Rust in Production: Why We Rewrote Our Signal Processor
Six months ago, we made the decision to rewrite our signal processing engine — the component that transforms raw browser signals into normalized, hashable feature vectors — from Go to Rust. This was not a decision we took lightly. Our Go implementation worked. It was tested. It was deployed. But it had become the bottleneck in our pipeline, and we needed a step-function improvement in throughput. Here is what happened.
Why We Outgrew Go
Our signal processor performs computationally intensive work: parsing JSON payloads, applying normalization functions to 1,000+ signals, computing proprietary hashes, and building identification hash vectors. In Go, this work was CPU-bound, and Go's garbage collector became a problem at scale. Every signal processing cycle allocated intermediate objects — parsed JSON nodes, normalized string values, hash buffers — that created GC pressure.
At 30K events/second, our Go signal processor exhibited GC pauses of 2-5ms every few seconds. These pauses were acceptable. At 50K events/second, GC pauses grew to 8-15ms and occurred more frequently. At 80K events/second — our projected load for Q3 — the GC pauses would have caused p99 latency to exceed our SLA. We needed either more servers (expensive) or a more efficient implementation.
Why Rust
We evaluated three options: optimizing the Go implementation (sync.Pool, arena allocation, GOGC tuning), rewriting in C++, and rewriting in Rust. Go optimization yielded a 30% improvement but did not fundamentally solve the GC problem. C++ was rejected because of memory safety concerns in a security-critical system. Rust offered zero-cost abstractions, no garbage collector, and memory safety guarantees enforced at compile time.

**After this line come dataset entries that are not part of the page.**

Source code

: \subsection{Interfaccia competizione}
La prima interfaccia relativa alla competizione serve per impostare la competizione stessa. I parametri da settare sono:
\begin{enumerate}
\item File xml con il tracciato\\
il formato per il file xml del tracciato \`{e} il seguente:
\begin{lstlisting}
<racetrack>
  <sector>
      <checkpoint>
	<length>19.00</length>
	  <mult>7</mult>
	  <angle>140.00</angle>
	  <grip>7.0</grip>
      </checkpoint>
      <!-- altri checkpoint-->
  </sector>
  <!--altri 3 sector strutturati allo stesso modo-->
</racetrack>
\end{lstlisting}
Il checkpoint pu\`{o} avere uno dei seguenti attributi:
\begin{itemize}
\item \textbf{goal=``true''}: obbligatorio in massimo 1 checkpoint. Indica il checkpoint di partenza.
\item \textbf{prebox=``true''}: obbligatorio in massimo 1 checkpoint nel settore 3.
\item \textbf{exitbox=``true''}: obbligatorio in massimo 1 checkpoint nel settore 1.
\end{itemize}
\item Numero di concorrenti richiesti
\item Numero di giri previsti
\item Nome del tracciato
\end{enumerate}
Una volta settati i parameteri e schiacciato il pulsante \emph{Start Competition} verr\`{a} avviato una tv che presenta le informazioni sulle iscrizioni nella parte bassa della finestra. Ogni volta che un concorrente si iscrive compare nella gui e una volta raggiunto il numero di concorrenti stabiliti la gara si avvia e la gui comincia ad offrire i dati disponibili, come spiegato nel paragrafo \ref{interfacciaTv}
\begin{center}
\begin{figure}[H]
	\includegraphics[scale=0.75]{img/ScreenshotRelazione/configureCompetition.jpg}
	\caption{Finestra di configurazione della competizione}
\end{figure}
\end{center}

The Rust ecosystem also had mature libraries for everything we needed: serde for JSON parsing, high-performance hashing crates, and tokio for async I/O. The learning curve was real — our team had deep Go experience but limited Rust experience — but the performance characteristics were exactly what we needed.
The Rewrite Process
We rewrote the signal processor as a standalone service that communicates with the rest of our pipeline via gRPC. This allowed us to deploy it alongside the Go implementation and gradually shift traffic. The rewrite took three engineers four weeks — two weeks for the core implementation and two weeks for testing, benchmarking, and edge case handling.
The most challenging aspect was not the language itself but ensuring behavioral parity with the Go implementation. We built a comparison harness that ran both implementations against the same input and verified that they produced identical output. We discovered 14 subtle differences during this process — mostly related to floating-point handling, Unicode normalization, and JSON parsing edge cases.
Performance Results
The Rust implementation processes signals in 0.8ms average versus 3.2ms for Go — a 4x improvement. Memory usage dropped from 2.1GB to 340MB for the same workload. There are no GC pauses because there is no garbage collector. CPU utilization decreased by 60% at the same throughput, meaning each server handles 4x more traffic.
At 80K events/second, the Rust implementation maintains a p99 processing time of 1.4ms with zero pauses. This headroom means we will not need to revisit signal processing performance for the foreseeable future. The reduced CPU and memory usage also translates directly to lower infrastructure costs — we retired 8 of 12 signal processing servers.
Lessons Learned
Rewriting in Rust was worth it for our specific case — a CPU-bound, allocation-heavy, latency-sensitive workload. We would not rewrite our HTTP ingestion layer or our ClickHouse query service in Rust, because those components are I/O-bound and Go handles them efficiently. The lesson is not "rewrite everything in Rust" but "use Rust where its zero-cost abstractions and deterministic performance matter most."
The biggest surprise was how much the Rust compiler caught during the rewrite. Several latent bugs in our Go implementation — race conditions on shared buffers, integer overflow in hash computation, and out-of-bounds access on malformed input — were caught as compile-time errors in Rust. The compiler is demanding, but it pays for itself in correctness.
Honestly, the first week was painful. Sarah kept a "fights with the borrow checker" tally on the whiteboard — we hit 47 before the team stopped counting. But by week three, the code that compiled just worked. No mysterious production panics, no data races under load. That tradeoff is worth it for anything on the hot path.